Plusieurs raisons semblent expliquer la diminution de la distribution du crédit immobilier, parmi lesquelles :
- les prix des logements qui ont beaucoup augmenté, ce qui rend difficile l’accession au logement notamment parce qu’on ne peut allonger indéfiniment la durée des crédits immobiliers.
- le prix de l’argent a remonté de 0,65% en un an : les taux des crédits immobiliers sont donc moins intéressants (les rendements des produits d’épargne ont quant à eux augmenté).
Les tensions observées sur l’octroi des crédits immobiliers ne semblent cependant pas avoir fait baisser le nombre des crédits immobiliers distribués au 4ème trimestre 2007 (source : observatoire du financement des marchés résidentiels).
Une étude Bipe-Empruntis récemment publiée rapporte un durcissement des conditions d’octroi de crédit immobilier aux particuliers et prévoit une baisse des prix de l’immobilier de 3% pour l’année 2008.
Cette baisse, plus qu’une crise serait plutôt un atterrissage en douceur.
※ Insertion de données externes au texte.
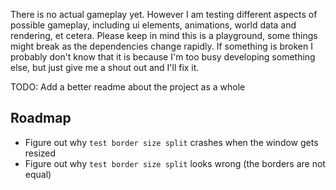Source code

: There is no actual gameplay yet. However I am testing different aspects of possible gameplay, including ui elements, animations, world data and rendering, et cetera.
Please keep in mind this is a playground, some things might break as the dependencies change rapidly. If something is broken I probably don't know that it is because I'm too busy developing something else, but just give me a shout out and I'll fix it.

TODO: Add a better readme about the project as a whole

## Roadmap

* Figure out why `test border size split` crashes when the window gets resized
* Figure out why `test border size split` looks wrong (the borders are not equal)
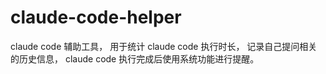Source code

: # claude-code-helper
claude code 辅助工具， 用于统计 claude code 执行时长， 记录自己提问相关的历史信息， claude code 执行完成后使用系统功能进行提醒。 
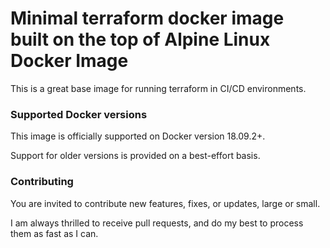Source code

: # Minimal terraform docker image built on the top of Alpine Linux Docker Image
This is a great base image for running terraform in CI/CD environments.

### Supported Docker versions

This image is officially supported on Docker version 18.09.2+.

Support for older versions is provided on a best-effort basis.

### Contributing

You are invited to contribute new features, fixes, or updates, large or small.

I am always thrilled to receive pull requests, and do my best to process them as fast as I can.
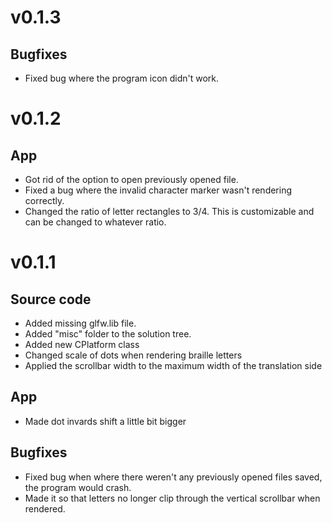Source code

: # v0.1.3
## Bugfixes
- Fixed bug where the program icon didn't work.

# v0.1.2
## App
- Got rid of the option to open previously opened file.
- Fixed a bug where the invalid character marker wasn't rendering correctly.
- Changed the ratio of letter rectangles to 3/4. This is customizable and can be changed to whatever ratio.

# v0.1.1
## Source code
- Added missing glfw.lib file.
- Added "misc" folder to the solution tree.
- Added new CPlatform class
- Changed scale of dots when rendering braille letters
- Applied the scrollbar width to the maximum width of the translation side

## App
- Made dot invards shift a little bit bigger

## Bugfixes
- Fixed bug when where there weren't any previously opened files saved, the program would crash.
- Made it so that letters no longer clip through the vertical scrollbar when rendered.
Le directeur du cabinet d’études pense que sur 100 dossiers finançables en 2007, 12 ne le seront plus en 2008.
Les incertitudes liées au marché de l’immobilier entraînent cependant une augmentation des stocks de logements à vendre qui atteignent les plus hauts niveaux de l’année 2000.
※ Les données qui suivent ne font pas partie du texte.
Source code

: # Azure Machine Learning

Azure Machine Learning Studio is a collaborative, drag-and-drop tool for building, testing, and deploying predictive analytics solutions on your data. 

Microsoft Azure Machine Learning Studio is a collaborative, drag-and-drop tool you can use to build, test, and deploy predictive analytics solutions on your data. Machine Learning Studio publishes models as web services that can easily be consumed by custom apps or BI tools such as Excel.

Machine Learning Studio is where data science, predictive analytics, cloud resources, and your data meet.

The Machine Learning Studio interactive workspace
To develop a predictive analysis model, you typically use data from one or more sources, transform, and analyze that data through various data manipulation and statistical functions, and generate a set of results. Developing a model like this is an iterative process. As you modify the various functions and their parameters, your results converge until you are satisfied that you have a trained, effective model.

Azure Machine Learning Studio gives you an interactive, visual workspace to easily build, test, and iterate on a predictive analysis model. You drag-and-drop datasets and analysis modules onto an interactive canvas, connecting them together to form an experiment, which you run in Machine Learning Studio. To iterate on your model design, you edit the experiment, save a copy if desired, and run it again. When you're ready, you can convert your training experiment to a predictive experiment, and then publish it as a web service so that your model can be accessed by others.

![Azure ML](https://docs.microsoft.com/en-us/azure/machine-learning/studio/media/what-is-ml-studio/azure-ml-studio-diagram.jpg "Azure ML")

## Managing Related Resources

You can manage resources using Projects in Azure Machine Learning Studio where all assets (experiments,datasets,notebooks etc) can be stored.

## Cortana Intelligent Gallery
Les banques se défendent de toute restriction de prêt immobilier. Pour elles, le crédit immobilier reste un produit clé des stratégies marketing, dans un contexte où la concurrence est de plus en plus vive.
Pour certains spécialistes, l’inflation supérieure à 2% qui inquiète la Banque Centrale Européenne (BCE) rend plus probable une hausse des taux qu’une baisse.
La confiance entre les acteurs bancaires n’est pas rétablie et la BCE se refuse à baisser ses taux directeurs.